After receiving the MEN Theatre Award last year for best fringe production for the delightful Islanders (possibly the last ever to do so), Dick Curran returns to 24:7 with his new play Keep It Simple.
Set somewhere in Cumbria (there are references to the Laurel and Hardy Museum in Ulverston) on the eve of Sabena and Gawain's wedding, the immediate family gathers for the event. Mother Kate, a magazine agony aunt for teenagers, is building up to telling her second husband, chiropodist Doug, that she is pregnant while also worrying about the imminent arrival of her first husband and father to Sabena, poet Ted, whose personality is rather different from Doug's.

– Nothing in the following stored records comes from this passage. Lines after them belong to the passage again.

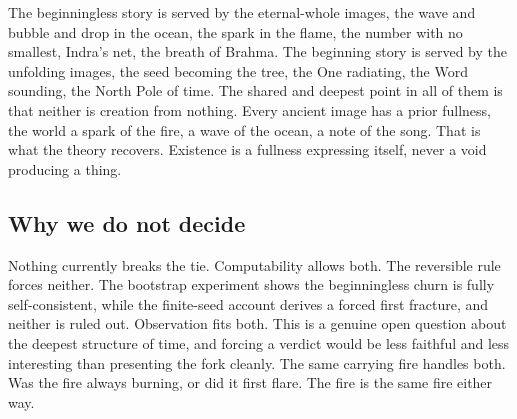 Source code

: The beginningless story is served by the eternal-whole images, the wave and bubble and drop in the ocean, the
spark in the flame, the number with no smallest, Indra's net, the breath of Brahma. The beginning story is served
by the unfolding images, the seed becoming the tree, the One radiating, the Word sounding, the North Pole of time.
The shared and deepest point in all of them is that neither is creation from nothing. Every ancient image has a
prior fullness, the world a spark of the fire, a wave of the ocean, a note of the song. That is what the theory
recovers. Existence is a fullness expressing itself, never a void producing a thing.

\subsection{Why we do not decide}

Nothing currently breaks the tie. Computability allows both. The reversible rule forces neither. The bootstrap
experiment shows the beginningless churn is fully self-consistent, while the finite-seed account derives a forced
first fracture, and neither is ruled out. Observation fits both. This is a genuine open question about the deepest
structure of time, and forcing a verdict would be less faithful and less interesting than presenting the fork
cleanly. The same carrying fire handles both. Was the fire always burning, or did it first flare. The fire is the
same fire either way.
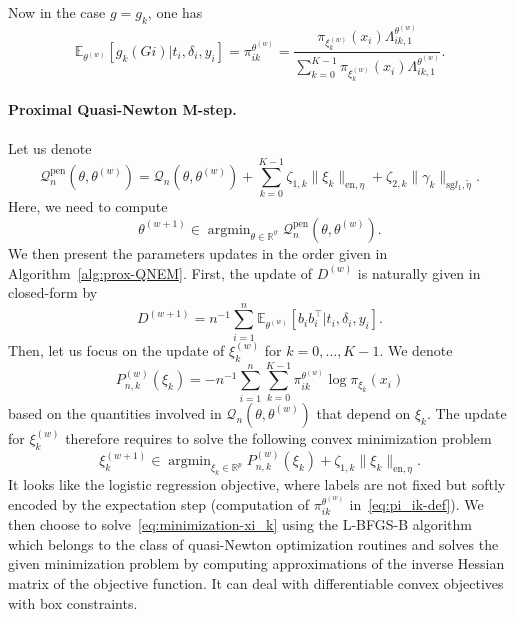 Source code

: \documentclass[11pt]{article}
\DeclareMathOperator{\argmin}{argmin}
\newcommand{\norm}[1]{\|#1\|}
\newcommand{\cQ}{\mathcal Q}
\newcommand{\R}{\mathds R}
\newcommand{\E}{\mathds E}
\begin{document}
Now in the case $g = g_k$, one has
\begin{equation}
\label{eq:pi_ik-def}
  \E_{\theta^{(w)}}[g_k(Gi) | t_i, \delta_i, y_i] = \pi_{ik}^{\theta^{(w)}} = \dfrac{\pi_{\xi_k^{(w)}}(x_i) \Lambda_{ik,1}^{\theta^{(w)}}}{\sum_{k=0}^{K-1} \pi_{\xi_k^{(w)}}(x_i) \Lambda_{ik,1}^{\theta^{(w)}}}.
\end{equation}

\paragraph*{Proximal Quasi-Newton M-step.}
Let us denote
\begin{equation}
  \label{eq:M-step-obj}
  \cQ_n^\text{pen}(\theta, \theta^{(w)}) = \cQ_n(\theta, \theta^{(w)}) + \sum_{k=0}^{K-1} \zeta_{1,k} \norm{\xi_k}_{\text{en}, \eta} + \zeta_{2,k} \norm{\gamma_k}_{\text{sg} l_1, \tilde{\eta}}.
\end{equation}
Here, we need to compute 
\[\theta^{(w+1)} \in \argmin_{\theta \in \R^\vartheta} \cQ_n^\text{pen}(\theta, \theta^{(w)}).\]
We then present the parameters updates in the order given in Algorithm~\ref{alg:prox-QNEM}.
First, the update of $D^{(w)}$ is naturally given in closed-form by
\begin{equation}
  \label{eq:update_D}
  D^{(w+1)} = n^{-1} \sum_{i=1}^n \E_{\theta^{(w)}}[ b_i b_i^\top | t_i, \delta_i, y_i].
\end{equation}
Then, let us focus on the update of $\xi_k^{(w)}$ for $k=0, \ldots, K-1$. We denote
\[ P^{(w)}_{n, k}(\xi_k) = -n^{-1} \sum_{i=1}^n \sum_{k=0}^{K-1} \pi_{ik}^{\theta^{(w)}} \log \pi_{\xi_k}(x_i) \]
based on the quantities involved in $\cQ_n(\theta, \theta^{(w)})$ that depend on $\xi_k$. The update for $\xi_k^{(w)}$ therefore requires to solve the following convex minimization problem
\begin{equation}
  \label{eq:minimization-xi_k}
  \xi_k^{(w+1)} \in \argmin_{\xi_k \in \R^p} P^{(w)}_{n,k}(\xi_k) + \zeta_{1,k} \norm{\xi_k}_{\text{en}, \eta}.
\end{equation}
It looks like the logistic regression objective, where labels are not fixed but softly encoded by the expectation step (computation of $\pi_{ik}^{\theta^{(w)}}$ in~\eqref{eq:pi_ik-def}). We then choose to solve~\eqref{eq:minimization-xi_k} using the L-BFGS-B algorithm~\citep{zhu1997algorithm} which belongs to the class of quasi-Newton optimization routines and solves the given minimization problem by computing approximations
of the inverse Hessian matrix of the objective function. It can deal with differentiable convex objectives with box constraints.
\end{document}
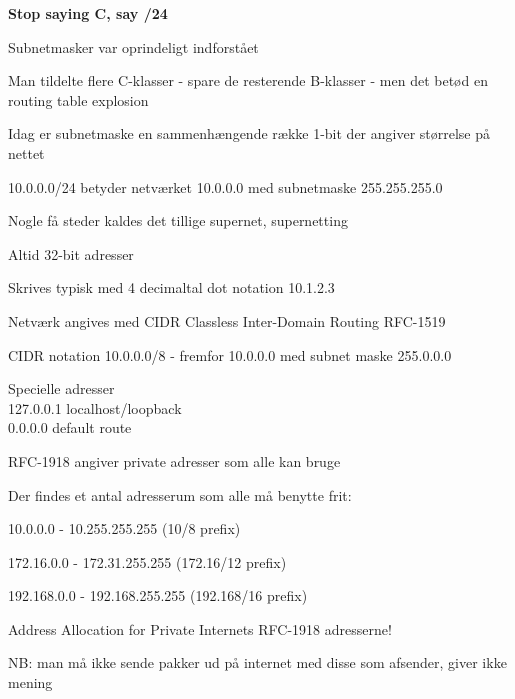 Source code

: \documentclass[Screen16to9,17pt]{foils}
\begin{document}
\vskip 5mm
\centerline{\bf Stop saying C, say /24}



\begin{list1}
\item Subnetmasker var oprindeligt indforstået
\item Man tildelte flere C-klasser - spare de resterende B-klasser - men det betød en routing table explosion
\item Idag er subnetmaske en sammenhængende række 1-bit der angiver størrelse på nettet
\item 10.0.0.0/24 betyder netværket 10.0.0.0 med subnetmaske 255.255.255.0
\item Nogle få steder kaldes det tillige supernet, supernetting
\end{list1}



\begin{list2}
\item Altid 32-bit adresser
\item Skrives typisk med 4 decimaltal dot notation 10.1.2.3
\item Netværk angives med CIDR Classless Inter-Domain Routing RFC-1519
\item CIDR notation 10.0.0.0/8 -
  fremfor 10.0.0.0 med subnet maske 255.0.0.0
\item Specielle adresser\\
127.0.0.1 localhost/loopback\\
0.0.0.0  default route
\item RFC-1918 angiver private adresser som alle kan bruge
\end{list2}


\begin{list1}
\item Der findes et antal adresserum som alle må benytte frit:
\begin{list2}
\item 10.0.0.0    -  10.255.255.255  (10/8 prefix)
\item 172.16.0.0  -  172.31.255.255  (172.16/12 prefix)
\item 192.168.0.0 -  192.168.255.255 (192.168/16 prefix)
\end{list2}
\item Address Allocation for Private Internets RFC-1918 adresserne!
\item NB: man må ikke sende pakker ud på internet med disse som afsender, giver ikke mening
\end{list1}
\end{document}
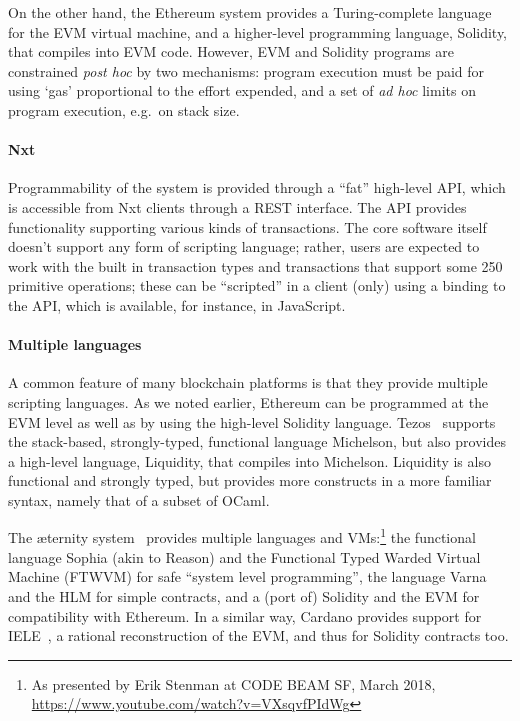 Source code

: \documentclass[
      acmsmall
    , screen
    , review=true
  ]{acmart}
\begin{document}
On the other hand, the Ethereum system provides a Turing-complete language for the EVM virtual machine, and a higher-level programming language, Solidity, that compiles into EVM code. However, EVM and Solidity programs are constrained \emph{post hoc} by two mechanisms: program execution must be paid for using `gas' proportional to the effort expended, and a set of \emph{ad hoc} limits on program execution, e.g.\ on stack size.

\paragraph{Nxt}

Programmability of the system is provided through a ``fat'' high-level API, which is accessible from Nxt clients through a REST interface. The API provides functionality supporting various kinds of transactions. The core software itself doesn't support any form of scripting language; rather, users are expected to work with the built in transaction types and transactions that support some 250 primitive operations; these can be ``scripted'' in a client (only) using a binding to the API, which is available, for instance, in JavaScript.

\paragraph{Multiple languages}

A common feature of many blockchain platforms is that they provide multiple scripting languages. As we noted earlier, Ethereum can be programmed at the EVM level as well as by using the high-level Solidity language. Tezos~\cite{tezos-white-paper} supports the stack-based, strongly-typed, functional language Michelson, but also provides a high-level language, Liquidity, that compiles into Michelson. Liquidity is also functional and strongly typed, but provides more constructs in a more familiar syntax, namely that of a subset of OCaml. 

The \ae{}ternity system~\cite{aeternity} provides multiple languages and VMs:\footnote{As presented by Erik Stenman at CODE BEAM SF, March 2018, \url{https://www.youtube.com/watch?v=VXsqvfPIdWg}} the functional language  Sophia (akin to Reason) and the Functional Typed Warded Virtual Machine (FTWVM) for safe ``system level programming'', the language Varna and the HLM for simple contracts, and a (port of) Solidity and the EVM for compatibility with Ethereum. In a similar way, Cardano provides support for IELE~, a rational reconstruction of the EVM, and thus for Solidity contracts too. 
\end{document}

After a potential cake disaster is averted and a bit too much wine and whisky is downed by the fathers of the bride the night before plus a few misunderstandings over exactly who is pregnant, a walk in the woods is suggested to clear a few heads before the big event.
There is something a bit old-fashioned and pseudo-Ayckbourn about this gentle comedy but without any of Ayckbourn's sharp social observations, experimental structure or complex characterisations. In fact the characters range from the comic caricature to the barely-characterised plot device and there is very little threat to anything in their comfortable world to make the audience wonder or care about what is going to happen.
This isn't helped by a production that is a little slack at times and some unconvincing acting, with the exception of Shelley O'Brien trying to hold everything together as Kate and Rachel Teate who manages to create a fairly convincing character out of very little material as Sabena.
There is some gentle, amiable fun to be had watching this play and certainly there are funny moments, but after the marriage of a good script and a lovely production that Curran's last 24:7 play achieved this is somewhat of a disappointment.